Reaps orphaned, heavy worker processes — the same RAM guard now lives inside the Supervisor.

ensure-deps

Repairs a broken or polluted toolchain so the verify gate fails only for real reasons.

remerge

Re-attempts a failed integration against a known-good base instead of leaving the branch stuck.

Code self-heal

It can fix the code, on its own terms.

When a failure is in the work itself, the Supervisor reproduces it through a gate that does not depend on the daemon, spawns an independent fix-worker, and verifies the result against reality before trusting it.

Independent gate

Reproduce → gate → confirm-live

The failure is reproduced and re-run through a gate that runs without the moderator, then confirmed against the live tree — so a fix is real, not a green-looking accident.

Fix-worker

Moderator-independent, semaphore-gated

A repair worker is spawned outside the daemon and bounded by a semaphore, with a fast git-revert primitive as the always-available floor.

Why it survives

Indestructible by construction.

The Supervisor is built to be the one thing that stays up when everything else is on fire.

Out of process

Owned by launchd, not the daemon

It runs as its own launchd job with run-at-load and keep-alive, so a daemon crash, a wedged epic, or a machine hiccup cannot take the watcher with it.

Zero dependencies

Nothing to break in the core

The core runtime has no npm dependencies — the exact failure class it guards against (a bad install) cannot disable it.

One watcher

Sole guardian, no overlap

It retires the old marathon-watchdog and absorbs the memory reaper into a single authority, closing a process-group leak along the way.

Never blocks

Fail-open, fail-loud

Every path resolves to a safe action and logs it; it recovers silently and pages a human only when it has truly run out of moves.

How it was built

Seven increments, each green before the next.
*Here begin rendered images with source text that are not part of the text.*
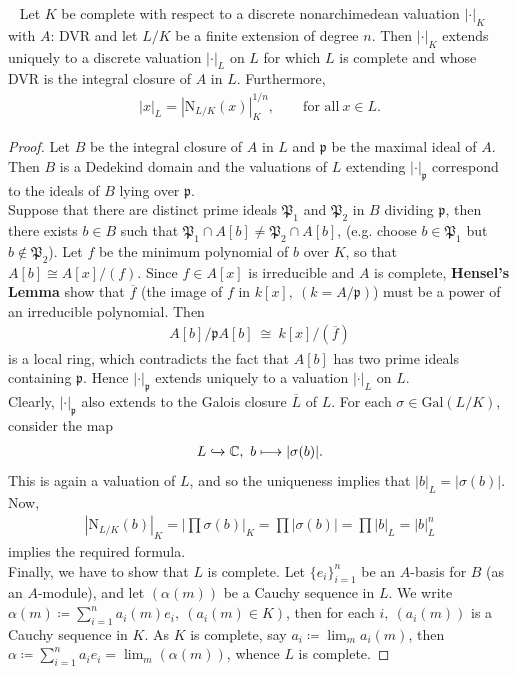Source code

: \documentclass[12pt,a4paper,footinclude=true,headinclude=true]{scrbook} %
\newenvironment{theorem}[2][]
{\renewcommand\theinnercustomthm{#2}\innercustomthm[#1]
\begin{mdframed}[backgroundcolor=yellow!20]\ }
{\end{mdframed}\endinnercustomthm}
\begin{document}
\begin{theorem}{270}
    Let $K$ be complete with respect to a discrete nonarchimedean valuation $|\cdot|_K$ with $A$: DVR and let $L/K$ be a finite extension of degree $n$. Then $|\cdot|_K$ extends uniquely to a discrete valuation $|\cdot|_L$ on $L$ for which $L$ is complete and whose DVR is the integral closure of $A$ in $L$. Furthermore,
    \begin{align*}
        |x|_L=|\mathrm{N}_{L/K}(x)|_K^{1/n},\qquad\text{for all}\ x\in L.
    \end{align*}
\end{theorem}
\begin{proof}
    Let $B$ be the integral closure of $A$ in $L$ and $\mathfrak{p}$ be the maximal ideal of $A$. Then $B$ is a Dedekind domain and the valuations of $L$ extending $|\cdot|_\mathfrak{p}$ correspond to the ideals of $B$ lying over $\mathfrak{p}$.\\
    Suppose that there are distinct prime ideals $\mathfrak{P}_1$ and $\mathfrak{P}_2$ in $B$ dividing $\mathfrak{p}$, then there exists $b\in B$ such that $\mathfrak{P}_1\cap A[b]\neq\mathfrak{P}_2\cap A[b]$, (e.g. choose $b\in\mathfrak{P}_1$ but $b\notin\mathfrak{P}_2$). Let $f$ be the minimum polynomial of $b$ over $K$, so that $A[b]\cong A[x]/(f)$. Since $f\in A[x]$ is irreducible and $A$ is complete, \textbf{Hensel's Lemma} show that $\overline{f}$ (the image of $f$ in $k[x],\ (k=A/\mathfrak{p})$) must be a power of an irreducible polynomial. Then
    \begin{align*}
        A[b]/\mathfrak{p}A[b]\ \cong\ k[x]/(\overline{f})
    \end{align*}
    is a local ring, which contradicts the fact that $A[b]$ has two prime ideals containing $\mathfrak{p}$. Hence $|\cdot|_\mathfrak{p}$ extends uniquely to a valuation $|\cdot|_L$ on $L$.\\
    Clearly, $|\cdot|_\mathfrak{p}$ also extends to the Galois closure $\overline{L}$ of $L$. For each $\sigma\in\mathrm{Gal}(L/K)$, consider the map
    \begin{align*}
        L\xhookrightarrow{} \mathbb{C},\ b\longmapsto|\sigma(b)|.
    \end{align*}
    This is again a valuation of $L$, and so the uniqueness implies that $|b|_L=|\sigma(b)|$. Now,
    \begin{align*}
        |\mathrm{N}_{L/K}(b)|_K=|\prod\sigma(b)|_K=\prod|\sigma(b)|=\prod|b|_L=|b|_L^n
    \end{align*}
    implies the required formula.\\
    Finally, we have to show that $L$ is complete. Let $\{e_i\}_{i=1}^n$ be an $A$-basis for $B$ (as an $A$-module), and let $(\alpha(m))$ be a Cauchy sequence in $L$. We write $\alpha(m)\coloneqq\sum_{i=1}^na_i(m)e_i,\ (a_i(m)\in K)$, then for each $i,\ (a_i(m))$ is a Cauchy sequence in $K$. As $K$ is complete, say $a_i\coloneqq\lim_ma_i(m)$, then $\alpha\coloneqq\sum_{i=1}^na_ie_i=\lim_m(\alpha(m))$, whence $L$ is complete.
\end{proof}
\end{document}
Built by Nyx as a marathon, every increment gated by deterministic tests with injected seams — no live process, model, or launchd in the gate.

Core runtime + launchd + README

Dependency-free tick loop, the launchd plist, and the indestructibility contract.

Six never-throw detectors

The read-only ground-truth detection layer.

Consolidated escalation

One Telegram channel with dedup and exponential backoff.

Bounded recovery

Restart, re-pend, kill-zombies, ensure-deps, remerge — with retry ceilings.

Self-heal + completion gate + fix-worker

Independent gate re-run and a moderator-independent repair path.

Post-incident learning backlog

Every incident persisted to file and DB for the next build to act on.

Consolidation + cutover

Sole watcher: retired the watchdog, absorbed the reaper, fixed a process-group leak.